• **Activity**
Where an image occurs, skip it and print the rest of the records verbatim.

• **Supplied material**
_ _ _ _ _

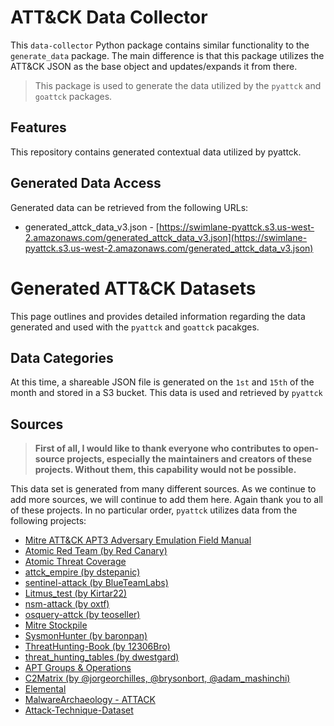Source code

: # ATT&CK Data Collector

This `data-collector` Python package contains similar functionality to the `generate_data` package. The main difference is that this package utilizes the ATT&CK JSON as the base object and updates/expands it from there. 

> This package is used to generate the data utilized by the `pyattck` and `goattck` packages.

## Features

This repository contains generated contextual data utilized by pyattck.

## Generated Data Access

Generated data can be retrieved from the following URLs:

* generated_attck_data_v3.json - [https://swimlane-pyattck.s3.us-west-2.amazonaws.com/generated_attck_data_v3.json](https://swimlane-pyattck.s3.us-west-2.amazonaws.com/generated_attck_data_v3.json)

# Generated ATT&CK Datasets

This page outlines and provides detailed information regarding the data generated and used with the `pyattck` and `goattck` pacakges.

## Data Categories

At this time, a shareable JSON file is generated on the `1st` and `15th` of the month and stored in a S3 bucket. This data is used and retrieved by `pyattck`

## Sources

> **First of all, I would like to thank everyone who contributes to open-source projects, especially the maintainers and creators of these projects.  Without them, this capability would not be possible.**

This data set is generated from many different sources. As we continue to add more sources, we will continue to add them here.  Again thank you to all of these projects.  In no particular order, `pyattck` utilizes data from the following projects:

* [Mitre ATT&CK APT3 Adversary Emulation Field Manual](https://attack.mitre.org/docs/APT3_Adversary_Emulation_Field_Manual.xlsx)
* [Atomic Red Team (by Red Canary)](https://github.com/redcanaryco/atomic-red-team)
* [Atomic Threat Coverage](https://github.com/atc-project/atomic-threat-coverage)
* [attck_empire (by dstepanic)](https://github.com/dstepanic/attck_empire)
* [sentinel-attack (by BlueTeamLabs)](https://github.com/BlueTeamLabs/sentinel-attack)
* [Litmus_test (by Kirtar22)](https://github.com/Kirtar22/Litmus_Test)
* [nsm-attack (by oxtf)](https://github.com/0xtf/nsm-attack)
* [osquery-attck (by teoseller)](https://github.com/teoseller/osquery-attck)
* [Mitre Stockpile](https://github.com/mitre/stockpile)
* [SysmonHunter (by baronpan)](https://github.com/baronpan/SysmonHunter)
* [ThreatHunting-Book (by 12306Bro)](https://github.com/12306Bro/Threathunting-book)
* [threat_hunting_tables (by dwestgard)](https://github.com/dwestgard/threat_hunting_tables)
* [APT Groups & Operations](https://docs.google.com/spreadsheets/d/1H9_xaxQHpWaa4O_Son4Gx0YOIzlcBWMsdvePFX68EKU/edit#gid=1864660085)
* [C2Matrix (by @jorgeorchilles, @brysonbort, @adam_mashinchi)](https://www.thec2matrix.com/)
* [Elemental](https://github.com/Elemental-attack/Elemental)
* [MalwareArchaeology - ATTACK](https://github.com/MalwareArchaeology/ATTACK)
* [Attack-Technique-Dataset](https://github.com/NewBee119/Attack-Technique-Dataset)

_ _ _ _ _

• **Answer box**
Source code

: # ATT&CK Data Collector

This `data-collector` Python package contains similar functionality to the `generate_data` package. The main difference is that this package utilizes the ATT&CK JSON as the base object and updates/expands it from there. 

> This package is used to generate the data utilized by the `pyattck` and `goattck` packages.

## Features

This repository contains generated contextual data utilized by pyattck.

## Generated Data Access

Generated data can be retrieved from the following URLs:

* generated_attck_data_v3.json - [https://swimlane-pyattck.s3.us-west-2.amazonaws.com/generated_attck_data_v3.json](https://swimlane-pyattck.s3.us-west-2.amazonaws.com/generated_attck_data_v3.json)

# Generated ATT&CK Datasets

This page outlines and provides detailed information regarding the data generated and used with the `pyattck` and `goattck` pacakges.

## Data Categories

At this time, a shareable JSON file is generated on the `1st` and `15th` of the month and stored in a S3 bucket. This data is used and retrieved by `pyattck`

## Sources

> **First of all, I would like to thank everyone who contributes to open-source projects, especially the maintainers and creators of these projects.  Without them, this capability would not be possible.**

This data set is generated from many different sources. As we continue to add more sources, we will continue to add them here.  Again thank you to all of these projects.  In no particular order, `pyattck` utilizes data from the following projects:

* [Mitre ATT&CK APT3 Adversary Emulation Field Manual](https://attack.mitre.org/docs/APT3_Adversary_Emulation_Field_Manual.xlsx)
* [Atomic Red Team (by Red Canary)](https://github.com/redcanaryco/atomic-red-team)
* [Atomic Threat Coverage](https://github.com/atc-project/atomic-threat-coverage)
* [attck_empire (by dstepanic)](https://github.com/dstepanic/attck_empire)
* [sentinel-attack (by BlueTeamLabs)](https://github.com/BlueTeamLabs/sentinel-attack)
* [Litmus_test (by Kirtar22)](https://github.com/Kirtar22/Litmus_Test)
* [nsm-attack (by oxtf)](https://github.com/0xtf/nsm-attack)
* [osquery-attck (by teoseller)](https://github.com/teoseller/osquery-attck)
* [Mitre Stockpile](https://github.com/mitre/stockpile)
* [SysmonHunter (by baronpan)](https://github.com/baronpan/SysmonHunter)
* [ThreatHunting-Book (by 12306Bro)](https://github.com/12306Bro/Threathunting-book)
* [threat_hunting_tables (by dwestgard)](https://github.com/dwestgard/threat_hunting_tables)
* [APT Groups & Operations](https://docs.google.com/spreadsheets/d/1H9_xaxQHpWaa4O_Son4Gx0YOIzlcBWMsdvePFX68EKU/edit#gid=1864660085)
* [C2Matrix (by @jorgeorchilles, @brysonbort, @adam_mashinchi)](https://www.thec2matrix.com/)
* [Elemental](https://github.com/Elemental-attack/Elemental)
* [MalwareArchaeology - ATTACK](https://github.com/MalwareArchaeology/ATTACK)
* [Attack-Technique-Dataset](https://github.com/NewBee119/Attack-Technique-Dataset)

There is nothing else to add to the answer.